HONG KONG (MarketWatch) -- Trading in shares of HSBC Holdings was suspended for Monday's session in Hong Kong, pending what the bank called "the announcement of a corporate action," as the company was expected to reveal a pullback from its U.S. consumer lending business.

The banking giant is also due to announce its 2008 earnings report later in the day.
Shares of HSBC's Hong Kong-based subsidiary, Hang Seng Bank dropped 4% ahead of its own results for 2008. Daiwa Research expects Hang Seng's 2008 profit to drop to HK$14.06 billion from $18.24 billion in 2007.

The decline came amid steep falls in Hong Kong as well as the region after U.S. stocks extended their losses Friday.

The Hang Seng Index was recently down 3.6% at 12,349.60 in Hong Kong, while Japan's Nikkei 225 Average ended the morning trading session 3.2% lower at 7,325.96.
Elsewhere, China's Shanghai Composite dropped 0.3%, Australia's S&P/ASX 200 shed 2.7%, South Korea's Kospi sank 3.8%, Singapore's Straits Times Index fell 2.9% and Taiwan's Taiex gave up 2%.

The Wall Street Journal reported that HSBC plans to curtail its foray into U.S. consumer lending by pulling back from key businesses.

The lender is largely throwing in the towel on its 2003 purchase of Household International Inc., a $14 billion deal that saddled it with a U.S. subprime lender that has seen its results worsen amid the housing downturn, the report said.

Separately, HSBC is also expected to cut its dividend and raise more than GBP12 billion ($17 billion) in a deeply-discounted rights issue on Monday, The Sunday Telegraph reported.

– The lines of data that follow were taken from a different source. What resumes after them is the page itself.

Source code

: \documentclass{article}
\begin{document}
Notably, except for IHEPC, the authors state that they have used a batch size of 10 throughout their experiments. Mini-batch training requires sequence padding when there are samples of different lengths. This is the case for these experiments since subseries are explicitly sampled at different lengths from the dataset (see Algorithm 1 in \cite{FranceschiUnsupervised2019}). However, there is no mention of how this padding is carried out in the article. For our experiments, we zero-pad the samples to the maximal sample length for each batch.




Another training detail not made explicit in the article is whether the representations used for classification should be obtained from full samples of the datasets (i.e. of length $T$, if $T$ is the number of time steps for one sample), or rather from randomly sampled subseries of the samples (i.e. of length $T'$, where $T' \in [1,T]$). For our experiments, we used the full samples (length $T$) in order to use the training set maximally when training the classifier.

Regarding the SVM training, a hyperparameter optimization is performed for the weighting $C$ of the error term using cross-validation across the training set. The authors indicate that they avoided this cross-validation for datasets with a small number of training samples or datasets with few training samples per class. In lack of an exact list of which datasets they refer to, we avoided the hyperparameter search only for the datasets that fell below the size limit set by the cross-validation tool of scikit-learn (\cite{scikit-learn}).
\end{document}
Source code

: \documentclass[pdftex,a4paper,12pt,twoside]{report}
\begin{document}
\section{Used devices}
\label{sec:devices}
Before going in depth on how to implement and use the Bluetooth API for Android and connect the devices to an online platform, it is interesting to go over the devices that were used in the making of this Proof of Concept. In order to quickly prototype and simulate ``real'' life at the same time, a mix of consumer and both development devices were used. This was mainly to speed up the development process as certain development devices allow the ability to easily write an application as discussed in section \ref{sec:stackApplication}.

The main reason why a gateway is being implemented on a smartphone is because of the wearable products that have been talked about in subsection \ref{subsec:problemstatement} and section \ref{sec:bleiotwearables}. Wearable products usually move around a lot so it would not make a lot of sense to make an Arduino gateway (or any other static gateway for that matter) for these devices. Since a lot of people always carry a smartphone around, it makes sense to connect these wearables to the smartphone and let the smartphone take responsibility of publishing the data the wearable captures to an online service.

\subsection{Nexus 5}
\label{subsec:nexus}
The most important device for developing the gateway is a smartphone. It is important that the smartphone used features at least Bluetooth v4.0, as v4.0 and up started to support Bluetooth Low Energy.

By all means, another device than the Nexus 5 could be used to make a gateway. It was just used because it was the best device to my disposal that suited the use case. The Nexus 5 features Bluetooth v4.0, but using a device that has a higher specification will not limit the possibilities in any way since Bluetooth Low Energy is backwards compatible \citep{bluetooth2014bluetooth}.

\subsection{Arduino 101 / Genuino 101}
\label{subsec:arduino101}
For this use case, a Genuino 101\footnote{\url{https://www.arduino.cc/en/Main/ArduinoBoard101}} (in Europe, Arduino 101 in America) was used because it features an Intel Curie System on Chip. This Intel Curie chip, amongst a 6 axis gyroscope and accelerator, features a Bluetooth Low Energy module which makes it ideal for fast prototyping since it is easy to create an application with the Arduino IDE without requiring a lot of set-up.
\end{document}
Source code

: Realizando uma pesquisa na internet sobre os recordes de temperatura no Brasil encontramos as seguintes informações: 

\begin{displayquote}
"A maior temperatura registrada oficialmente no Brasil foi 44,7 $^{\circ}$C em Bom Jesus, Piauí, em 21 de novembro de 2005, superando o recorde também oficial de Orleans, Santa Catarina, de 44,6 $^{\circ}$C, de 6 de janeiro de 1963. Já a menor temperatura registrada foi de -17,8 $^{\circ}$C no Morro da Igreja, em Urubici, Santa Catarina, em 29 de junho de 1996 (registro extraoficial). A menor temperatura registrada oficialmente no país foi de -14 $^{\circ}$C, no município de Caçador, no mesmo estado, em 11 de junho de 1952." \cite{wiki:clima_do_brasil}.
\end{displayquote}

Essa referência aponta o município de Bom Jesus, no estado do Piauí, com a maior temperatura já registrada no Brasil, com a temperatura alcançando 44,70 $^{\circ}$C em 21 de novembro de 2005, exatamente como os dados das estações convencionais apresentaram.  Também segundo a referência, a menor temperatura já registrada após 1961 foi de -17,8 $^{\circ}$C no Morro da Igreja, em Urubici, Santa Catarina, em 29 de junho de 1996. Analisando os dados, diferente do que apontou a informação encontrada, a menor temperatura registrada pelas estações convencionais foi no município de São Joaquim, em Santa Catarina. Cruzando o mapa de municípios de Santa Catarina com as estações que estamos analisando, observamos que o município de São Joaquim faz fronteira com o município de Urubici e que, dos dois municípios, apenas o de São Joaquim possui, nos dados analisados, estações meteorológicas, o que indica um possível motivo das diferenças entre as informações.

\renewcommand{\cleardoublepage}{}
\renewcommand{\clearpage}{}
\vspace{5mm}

Analysts surveyed by FactSet Research expect HSBC to report a net income of HK$100.4 billion ($12.87 billion) for the year, down from its profit of more than $19 billion in 2007.
In a recent report, Daiwa Research noted that consensus estimates on HSBC's 2008 performance varied widely, with analysts anticipating its net profit to fall anywhere between $10.9 billion and $18.4 billion.

Shares of HSBC, which command a weighting of more than 11% in the Hang Seng Index, ended down 0.9% on Friday. Trading in the shares is expected to resume Tuesday.
Varahabhotla Phani Kumar is a reporter in MarketWatch's Hong Kong bureau.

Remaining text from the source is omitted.